I recently discovered that I had a faulted zpool on a server in my house.
I believe that this is partly my own fault because a disc in a raidz failed, I didn’t notice and then a powercycling event caused some corruption to the other two discs.
This post is not about that; this is about the systems I’m putting in place in the future to prevent a similar thing from occurring.
My main mistake was failing to understand that a zpool can be degraded but still online. I wrongly assumed it would enter some kind of read-only mode once a disc had failed (of course I didn’t truly expect a disk to fail either) and at that point I’d take some action.
I realised I need some kind of alerting to prevent me from missing an event like this again but I was also conscious that given I missed this event I might also miss a fault in the alerting system itself.
Therefore I decided to use a 3rd party system on the basis that a hosted solution might be more resilient to my own neglect on a non-mission critical server at home. I was also keen not to be totally locked in to some 3rd party solution or to feel like I’d given up too much privacy or autonomy in the solution.
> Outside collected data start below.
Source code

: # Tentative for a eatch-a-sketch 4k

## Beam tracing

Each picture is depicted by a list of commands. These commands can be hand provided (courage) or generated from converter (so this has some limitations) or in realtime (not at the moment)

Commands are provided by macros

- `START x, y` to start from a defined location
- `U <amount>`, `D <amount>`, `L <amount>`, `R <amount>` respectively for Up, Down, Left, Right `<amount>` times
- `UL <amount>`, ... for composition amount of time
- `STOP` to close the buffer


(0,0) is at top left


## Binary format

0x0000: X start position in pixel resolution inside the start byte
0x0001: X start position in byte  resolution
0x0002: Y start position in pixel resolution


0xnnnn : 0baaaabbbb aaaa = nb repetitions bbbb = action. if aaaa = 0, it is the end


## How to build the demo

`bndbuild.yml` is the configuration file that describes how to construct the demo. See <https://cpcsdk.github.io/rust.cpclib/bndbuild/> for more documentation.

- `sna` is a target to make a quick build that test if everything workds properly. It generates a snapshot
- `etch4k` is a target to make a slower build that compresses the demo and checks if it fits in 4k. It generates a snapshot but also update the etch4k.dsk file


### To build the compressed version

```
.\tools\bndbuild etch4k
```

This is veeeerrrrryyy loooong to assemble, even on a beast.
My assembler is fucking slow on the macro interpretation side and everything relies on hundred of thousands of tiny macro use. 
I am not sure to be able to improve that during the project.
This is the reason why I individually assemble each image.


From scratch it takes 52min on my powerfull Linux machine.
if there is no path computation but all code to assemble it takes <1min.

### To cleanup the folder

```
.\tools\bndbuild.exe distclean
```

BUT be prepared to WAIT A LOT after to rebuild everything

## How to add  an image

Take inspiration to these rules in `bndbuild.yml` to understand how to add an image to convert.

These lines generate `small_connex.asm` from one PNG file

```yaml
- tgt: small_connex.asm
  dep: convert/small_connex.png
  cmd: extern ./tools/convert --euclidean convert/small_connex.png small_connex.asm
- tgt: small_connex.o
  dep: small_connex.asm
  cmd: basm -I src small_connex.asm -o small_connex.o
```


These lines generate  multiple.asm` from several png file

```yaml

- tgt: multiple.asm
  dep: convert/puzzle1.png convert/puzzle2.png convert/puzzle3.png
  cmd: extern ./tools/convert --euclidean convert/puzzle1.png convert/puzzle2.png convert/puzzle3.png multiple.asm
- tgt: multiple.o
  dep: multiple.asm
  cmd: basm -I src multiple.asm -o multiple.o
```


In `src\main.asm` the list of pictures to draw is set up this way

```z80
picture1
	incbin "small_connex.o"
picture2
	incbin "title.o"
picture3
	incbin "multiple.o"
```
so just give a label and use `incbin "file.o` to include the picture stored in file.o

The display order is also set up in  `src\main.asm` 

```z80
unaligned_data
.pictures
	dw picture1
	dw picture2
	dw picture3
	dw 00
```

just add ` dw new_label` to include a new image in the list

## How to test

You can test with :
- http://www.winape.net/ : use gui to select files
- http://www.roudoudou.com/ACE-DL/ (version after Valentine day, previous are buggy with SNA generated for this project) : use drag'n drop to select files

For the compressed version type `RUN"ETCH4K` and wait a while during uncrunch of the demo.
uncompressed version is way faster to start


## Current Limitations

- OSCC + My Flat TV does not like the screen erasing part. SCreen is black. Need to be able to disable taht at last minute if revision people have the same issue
The solution I came up with looks like this:
- Run a dockerised version of Prometheus locally on the server
- Run a dockerised version of Prometheus Node Exporter on the server. The node exporter handily creates metrics on zpool health
- Use the remote write functionality of Prometheus to write a select set of metrics to the free tier of Grafana Cloud
- Fire alerts from Grafana Cloud to an email address I check regularly
This left me with docker compose config like this:
# docker-compose.yml
networks:
monitoring:
driver: bridge
volumes:
prometheus_data: {}
services:
node-exporter:
image: prom/node-exporter:latest
container_name: node-exporter
restart: unless-stopped
volumes:
- /proc:/host/proc:ro
- /sys:/host/sys:ro
- /:/rootfs:ro
command:
- '--path.procfs=/host/proc'
- '--path.rootfs=/rootfs'
- '--path.sysfs=/host/sys'
- '--collector.filesystem.mount-points-exclude=^/(sys|proc|dev|host|etc)($$|/)'
expose:
- 9100
networks:
- monitoring
prometheus:
image: prom/prometheus:latest
container_name: prometheus
restart: unless-stopped
volumes:
- ./prometheus.yml:/etc/prometheus/prometheus.yml
- prometheus_data:/prometheus
command:
- '--config.file=/etc/prometheus/prometheus.yml'
- '--storage.tsdb.path=/prometheus'
- '--web.console.libraries=/etc/prometheus/console_libraries'
- '--web.console.templates=/etc/prometheus/consoles'
- '--web.enable-lifecycle'
expose:
- 9090
networks:
- monitoring
And a prometheus yaml like this:
# prometheus.yml
global:
scrape_interval: 1m
scrape_configs:
- job_name: 'prometheus'
scrape_interval: 1m
static_configs:
- targets: ['localhost:9090']
- job_name: 'node'
static_configs:
- targets: ['node-exporter:9100']
remote_write:
- url: https://<redacted>.grafana.net/api/prom/push
basic_auth:
username: <username>
password: <password>
write_relabel_configs:
- source_labels: [__name__]
regex: "node_zfs_zpool_state"
action: keep
I then simulated a couple of outage conditions with docker compose down
on the prometheus stack and zpool offline zpool <disc-name>
to create a degraded zpool.
In both cases I got alerts in my email.
I’m happy with this outcome because:
- It removes the risk of me screwing up the monitoring and then not getting an alert
- (yes, there’s a risk that grafana cloud stops)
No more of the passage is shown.